◆ PROVIDED RECORDS:

-- Opening Marker --

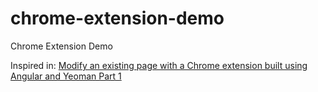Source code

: # chrome-extension-demo
Chrome Extension Demo

Inspired in: [Modify an existing page with a Chrome extension built using Angular and Yeoman Part 1](https://www.youtube.com/watch?v=za_NfpEIbpE)
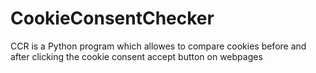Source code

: # CookieConsentChecker
 CCR is a Python program which allowes to compare cookies before and after clicking the cookie consent accept button on webpages
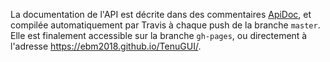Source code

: La documentation de l'API est décrite dans des commentaires [ApiDoc](http://apidocjs.com/), 
et compilée automatiquement par Travis à chaque push de la branche `master`.  
Elle est finalement accessible sur la branche `gh-pages`, ou directement à l'adresse https://ebm2018.github.io/TenuGUI/.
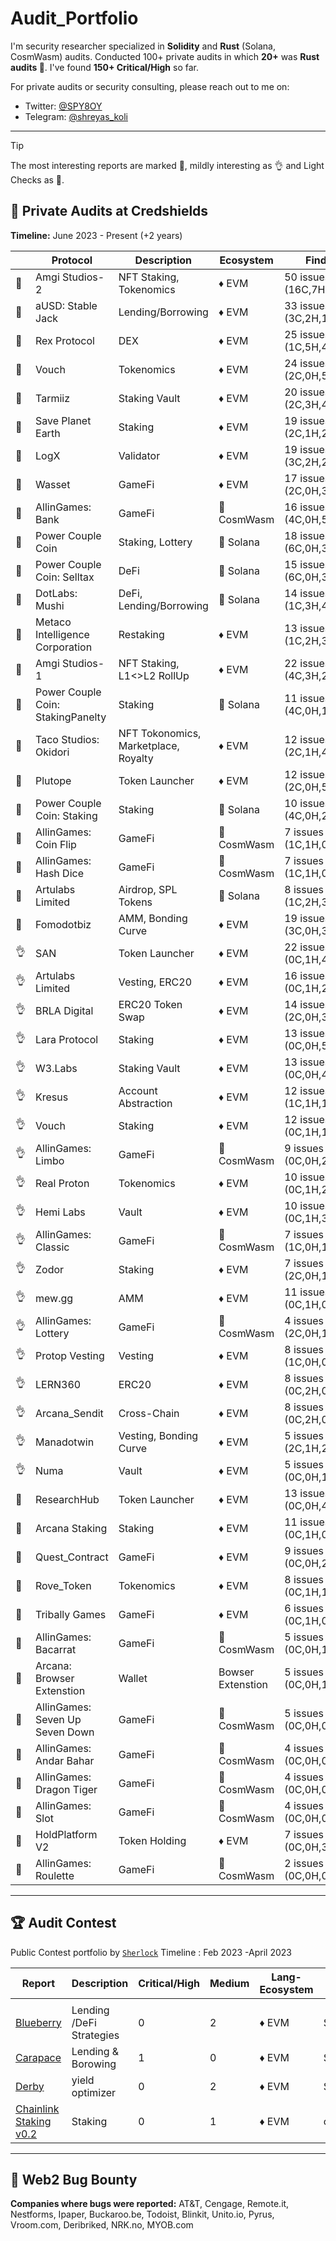 # Audit_Portfolio
I'm security researcher specialized in **Solidity** and **Rust** (Solana, CosmWasm) audits. Conducted 100+ private audits in which **20+** was **Rust audits 🦀**. I've found **150+ Critical/High** so far.

For private audits or security consulting, please reach out to me on:

- Twitter: [@SPY8OY](https://x.com/SPY8OY)
- Telegram: [@shreyas_koli](https://t.me/shreyas_koli)

---

> [!TIP]
> The most interesting reports are marked 💎,
> mildly interesting as 👌 and
> Light Checks  as 📰. <br>

## 🔐 Private Audits at Credshields

**Timeline:** June 2023 - Present (+2 years)

|  | Protocol | Description | Ecosystem | Findings | Report |
| --- | --- | --- | --- | --- | --- |
| 💎 | Amgi Studios-2 | NFT Staking, Tokenomics | ♦ EVM | 50 issues (16C,7H,7M,20L) | Soon |
| 💎 | aUSD: Stable Jack | Lending/Borrowing | ♦ EVM | 33 issues (3C,2H,11M,17L) | [📄](https://github.com/Credshields/audit-reports/blob/master/aUSD_SC_Final_Audit_Report.pdf) |
| 💎 | Rex Protocol | DEX | ♦ EVM | 25 issues (1C,5H,4M,15L) | [📄](https://github.com/Credshields/audit-reports/blob/master/Rex_Exchange_Final_Audit_Report.pdf) |
| 💎 | Vouch | Tokenomics | ♦ EVM | 24 issues (2C,0H,5M,17L) | [📄](https://github.com/Credshields/audit-reports/blob/master/Vouch_Token_and_Distribution_Final_Audit_Report.pdf) |
| 💎 | Tarmiiz | Staking Vault | ♦ EVM | 20 issues (2C,3H,4M,11L) | Soon |
| 💎 | Save Planet Earth | Staking | ♦ EVM | 19 issues (2C,1H,2M,7L) | [📄](https://github.com/Credshields/audit-reports/blob/master/SPE_Smart_Contract_Final_Audit_Report.pdf) |
| 💎 | LogX | Validator | ♦ EVM | 19 issues (3C,2H,2M,12L) | [📄](https://github.com/Credshields/audit-reports/blob/master/LogX_Token_Final_Audit_Report.pdf) |
| 💎 | Wasset | GameFi | ♦ EVM | 17 issues (2C,0H,3M,12L) | [📄](https://github.com/Credshields/audit-reports/blob/master/Wasset_Final_Audit_Report.pdf) |
| 💎 | AllinGames: Bank | GameFi | 🦀 CosmWasm | 16 issues (4C,0H,5M,7L) | [📄](https://github.com/Credshields/audit-reports/blob/master/AllInGames_Bank_Final_Audit_Report.pdf) |
| 💎 | Power Couple Coin | Staking, Lottery | 🦀 Solana | 18 issues (6C,0H,3M,5L) | [📄](https://github.com/Credshields/audit-reports/blob/master/Lottery_Contracts_Final_Audit_Report.pdf) |
| 💎 | Power Couple Coin: Selltax | DeFi | 🦀 Solana | 15 issues (6C,0H,3M,6L) | Soon |
| 💎 | DotLabs: Mushi | DeFi, Lending/Borrowing | 🦀 Solana | 14 issues (1C,3H,4M,6L) | [📄](https://github.com/Credshields/audit-reports/blob/master/Mushi_V2_0_Final_Audit_Report.pdf) |
| 💎 | Metaco Intelligence Corporation | Restaking | ♦ EVM | 13 issues (1C,2H,3M,7L) | [📄](http://github.com/Credshields/audit-reports/blob/master/Zoth_Final_Audit_Report.pdf) |
| 💎 | Amgi Studios-1 | NFT Staking, L1<>L2 RollUp | ♦ EVM | 22 issues (4C,3H,2M,13L) | Soon |
| 💎 | Power Couple Coin: StakingPanelty | Staking | 🦀 Solana | 11 issues (4C,0H,1M,6L) | Soon |
| 💎 | Taco Studios: Okidori | NFT Tokonomics, Marketplace, Royalty | ♦ EVM | 12 issues (2C,1H,4M,5L) | [📄](https://github.com/Credshields/audit-reports/blob/master/Okidori_Final_Audit_Report.pdf) |
| 💎 | Plutope | Token Launcher | ♦ EVM | 12 issues (2C,0H,5M,5L) | [📄](https://github.com/Credshields/audit-reports/blob/master/Plutope_Final_Audit_Report.pdf) |
| 💎 | Power Couple Coin: Staking | Staking | 🦀 Solana | 10 issues (4C,0H,2M,4L) | Soon |
| 💎 | AllinGames: Coin Flip | GameFi | 🦀 CosmWasm | 7 issues (1C,1H,0M,5L) | [📄](https://github.com/Credshields/audit-reports/blob/master/AllInGames_Coin_Flip_Final_Audit_Report.pdf) |
| 💎 | AllinGames: Hash Dice | GameFi | 🦀 CosmWasm | 7 issues (1C,1H,0M,5L) | [📄](https://github.com/Credshields/audit-reports/blob/master/AllInGames_Hash_Dice_Final_Audit_Report.pdf) |
| 💎 | Artulabs Limited | Airdrop, SPL Tokens | 🦀 Solana | 8 issues (1C,2H,3M,1L) | [📄](https://github.com/Credshields/audit-reports/blob/master/Artu_Rust_Final_Audit_Report.pdf) |
| 💎 | Fomodotbiz | AMM, Bonding Curve | ♦ EVM | 19 issues (3C,0H,3M,13L) | [📄](https://github.com/Credshields/audit-reports/blob/master/Fomodotbiz_Final_Audit_Report.pdf) |
| 👌 | SAN | Token Launcher | ♦ EVM | 22 issues (0C,1H,4M,17L) | [📄](https://github.com/Credshields/audit-reports/blob/master/SAN_Final_Audit_Report.pdf) |
| 👌 | Artulabs Limited | Vesting, ERC20 | ♦ EVM | 16 issues (0C,1H,2M,13L) | [📄](https://github.com/Credshields/audit-reports/blob/master/Artu_Solidity_Final_Audit_Report.pdf) |
| 👌 | BRLA Digital | ERC20 Token Swap | ♦ EVM | 14 issues (2C,0H,3M,9L) | [📄](https://github.com/Credshields/audit-reports/blob/master/BRLA_Final_Audit_Report.pdf) |
| 👌 | Lara Protocol | Staking | ♦ EVM | 13 issues (0C,0H,5M,8L) | [📄](https://github.com/Credshields/audit-reports/blob/master/Lara_Liquid_Staking_Final_Audit_Report.pdf) |
| 👌 | W3.Labs | Staking Vault | ♦ EVM | 13 issues (0C,0H,4M,9L) | [📄](https://github.com/Credshields/audit-reports/blob/master/W3.labs_Final_Audit_Report.pdf) |
| 👌 | Kresus | Account Abstraction | ♦ EVM | 12 issues (1C,1H,1M,9L) | [📄](https://github.com/Credshields/audit-reports/blob/master/Kresus_Final_Audit_Report.pdf) |
| 👌 | Vouch | Staking | ♦ EVM | 12 issues (0C,1H,1M,10L) | [📄](https://github.com/Credshields/audit-reports/blob/master/Vouch_Contract_Final_Audit_Report.pdf) |
| 👌 | AllinGames: Limbo | GameFi | 🦀 CosmWasm | 9 issues (0C,0H,2M,7L) | [📄](https://github.com/Credshields/audit-reports/blob/master/AllInGames_Limbo_Final_Audit_Report.pdf) |
| 👌 | Real Proton | Tokenomics | ♦ EVM | 10 issues (0C,1H,2M,7L) | Soon |
| 👌 | Hemi Labs | Vault | ♦ EVM | 10 issues (0C,1H,3M,6L) | [📄](https://github.com/Credshields/audit-reports/blob/master/Hemi_Labs_Final_Audit_Report.pdf) |
| 👌 | AllinGames: Classic | GameFi | 🦀 CosmWasm | 7 issues (1C,0H,1M,5L) | [📄](https://github.com/Credshields/audit-reports/blob/master/AllInGames_Classic_Dice_Final_Audit_Report.pdf) |
| 👌 | Zodor | Staking | ♦ EVM | 7 issues (2C,0H,1M,4L) | [📄](https://github.com/Credshields/audit-reports/blob/master/Zodor_Staking_Final_Audit_Report.pdf) |
| 👌 | mew.gg | AMM | ♦ EVM | 11 issues (0C,1H,0M,10L) | [📄](https://github.com/Credshields/audit-reports/blob/master/mew.gg_Contracts_Final_Audit_Report.pdf) |
| 👌 | AllinGames: Lottery | GameFi | 🦀 CosmWasm | 4 issues (2C,0H,1M,1L) | [📄](https://github.com/Credshields/audit-reports/blob/master/AllInGames_Lottery_Final_Audit_Report.pdf) |
| 👌 | Protop Vesting | Vesting | ♦ EVM | 8 issues (1C,0H,0M,7L) | [📄](https://github.com/Credshields/audit-reports/blob/master/Protop_Vesting_Contracts_Final_Audit_Report.pdf) |
| 👌 | LERN360 | ERC20 | ♦ EVM | 8 issues (0C,2H,0M,6L) | [📄](https://github.com/Credshields/audit-reports/blob/master/LERNToken_Final_Audit_Report.pdf) |
| 👌 | Arcana_Sendit | Cross-Chain | ♦ EVM | 8 issues (0C,2H,0M,6L) | [📄](https://github.com/Credshields/audit-reports/blob/master/Arcana_Sendit_SC_Final_Audit_report.pdf) |
| 👌 | Manadotwin | Vesting, Bonding Curve | ♦ EVM | 5 issues (2C,1H,2M,0L) | [📄](https://github.com/Credshields/audit-reports/blob/master/Manadotwin_Final_Audit_Report.pdf) |
| 👌 | Numa | Vault | ♦ EVM | 5 issues (0C,0H,1M,4L) | [📄](https://github.com/Credshields/audit-reports/blob/master/Numa_Final_Audit_Report.pdf) |
| 📰 | ResearchHub | Token Launcher | ♦ EVM | 13 issues (0C,0H,4M,9L) | [📄](https://github.com/Credshields/audit-reports/blob/master/ResearchHub_SmartContract_Final_Audit_Report.pdf) |
| 📰 | Arcana Staking | Staking | ♦ EVM | 11 issues (0C,1H,0M,10L) | [📄](https://github.com/Credshields/audit-reports/blob/master/Arcana_Staking_Contract_Final_Audit_Report.pdf) |
| 📰 | Quest_Contract | GameFi | ♦ EVM | 9 issues (0C,0H,2M,7L) | [📄](https://github.com/Credshields/audit-reports/blob/master/Quest_Contract_final_audit_report.pdf) |
| 📰 | Rove_Token | Tokenomics | ♦ EVM | 8 issues (0C,1H,1M,6L) | [📄](https://github.com/Credshields/audit-reports/blob/master/Rove_Token_Final_Audit_Report.pdf) |
| 📰 | Tribally Games | GameFi | ♦ EVM | 6 issues (0C,1H,0M,5L) | [📄](https://github.com/Credshields/audit-reports/blob/master/Tribally_Games_Final_Audit_Report.pdf) |
| 📰 | AllinGames: Bacarrat | GameFi | 🦀 CosmWasm | 5 issues (0C,0H,1M,4L) | [📄](https://github.com/Credshields/audit-reports/blob/master/AllInGames_Baccarat_Final_Audit_Report.pdf) |
| 📰 | Arcana: Browser Extenstion | Wallet | Bowser Extenstion | 5 issues (0C,0H,1M,4L) | [📄](https://github.com/Credshields/audit-reports/blob/master/Arcana_Wallet_Final_Audit_Report.pdf) |
| 📰 | AllinGames: Seven Up Seven Down | GameFi | 🦀 CosmWasm | 5 issues (0C,0H,0M,5L) | [📄](https://github.com/Credshields/audit-reports/blob/master/AllInGames_Seven_Up_Seven_Down_Final_Audit_Report.pdf) |
| 📰 | AllinGames: Andar Bahar | GameFi | 🦀 CosmWasm | 4 issues (0C,0H,0M,4L) | [📄](https://github.com/Credshields/audit-reports/blob/master/AllInGames_Andar_Bahar_Final_Audit_Report.pdf) |
| 📰 | AllinGames: Dragon Tiger | GameFi | 🦀 CosmWasm | 4 issues (0C,0H,0M,4L) | [📄](https://github.com/Credshields/audit-reports/blob/master/AllInGames_Dragon_Tiger_Final_Audit_Report.pdf) |
| 📰 | AllinGames: Slot | GameFi | 🦀 CosmWasm | 4 issues (0C,0H,0M,4L) | [📄](https://github.com/Credshields/audit-reports/blob/master/AllInGames_Slots_Final_Audit_Report.pdf) |
| 📰 | HoldPlatform V2 | Token Holding | ♦ EVM | 7 issues (0C,0H,3M,4L) | [📄](https://github.com/Credshields/audit-reports/blob/master/HoldPlatform_Final_Audit_Report.pdf) |
| 📰 | AllinGames: Roulette | GameFi | 🦀 CosmWasm | 2 issues (0C,0H,0M,2L) | [📄](https://github.com/namx05/audits/blob/main/audit-reports/pdf/AllInGames_Roulette_Final_Audit_Report.pdf) |


---

## 🏆 Audit Contest

Public Contest portfolio by [`Sherlock`](https://audits.sherlock.xyz/watson/SPYBOY)  Timeline : Feb 2023 -April 2023

| Report | Description | Critical/High | Medium | Lang-Ecosystem | Platform |
| --- | --- | --- | --- | --- | --- |
|  |  |  |  |  |  |
| [Blueberry](https://audits.sherlock.xyz/contests/41/report) | Lending /DeFi Strategies | 0 | 2 | ♦ EVM | Sherlock |
| [Carapace](https://github.com/sherlock-audit/2023-02-carapace-judging/issues) | Lending & Borowing | 1 | 0 | ♦ EVM | Sherlock |
| [Derby](https://github.com/sherlock-audit/2023-01-derby-judging/issues) | yield optimizer | 0 | 2 | ♦ EVM | Sherlock |
| [Chainlink Staking v0.2](https://code4rena.com/audits/2023-08-chainlink-staking-v02) | Staking | 0 | 1 | ♦ EVM | code4rena |

---

## 🔐 Web2 Bug Bounty

**Companies where bugs were reported:** AT&T, Cengage, Remote.it, Nestforms, Ipaper, Buckaroo.be, Todoist, Blinkit, Unito.io, Pyrus, Vroom.com, Deribriked, NRK.no, MYOB.com
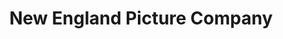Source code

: ---
title: "New England Picture Company"
url: /manchester/new-england-picture-company/
shop: Foto
---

-- Closing Marker --

◆ ACTIVITY:
Return, with no change at all, every line in the entries above from the line containing "Lang-Ecosystem | Platform |" through the line containing "0 | ♦ EVM | Sherlock |".

◆ RESULT OF THE TASK:
| Report | Description | Critical/High | Medium | Lang-Ecosystem | Platform |
| --- | --- | --- | --- | --- | --- |
|  |  |  |  |  |  |
| [Blueberry](https://audits.sherlock.xyz/contests/41/report) | Lending /DeFi Strategies | 0 | 2 | ♦ EVM | Sherlock |
| [Carapace](https://github.com/sherlock-audit/2023-02-carapace-judging/issues) | Lending & Borowing | 1 | 0 | ♦ EVM | Sherlock |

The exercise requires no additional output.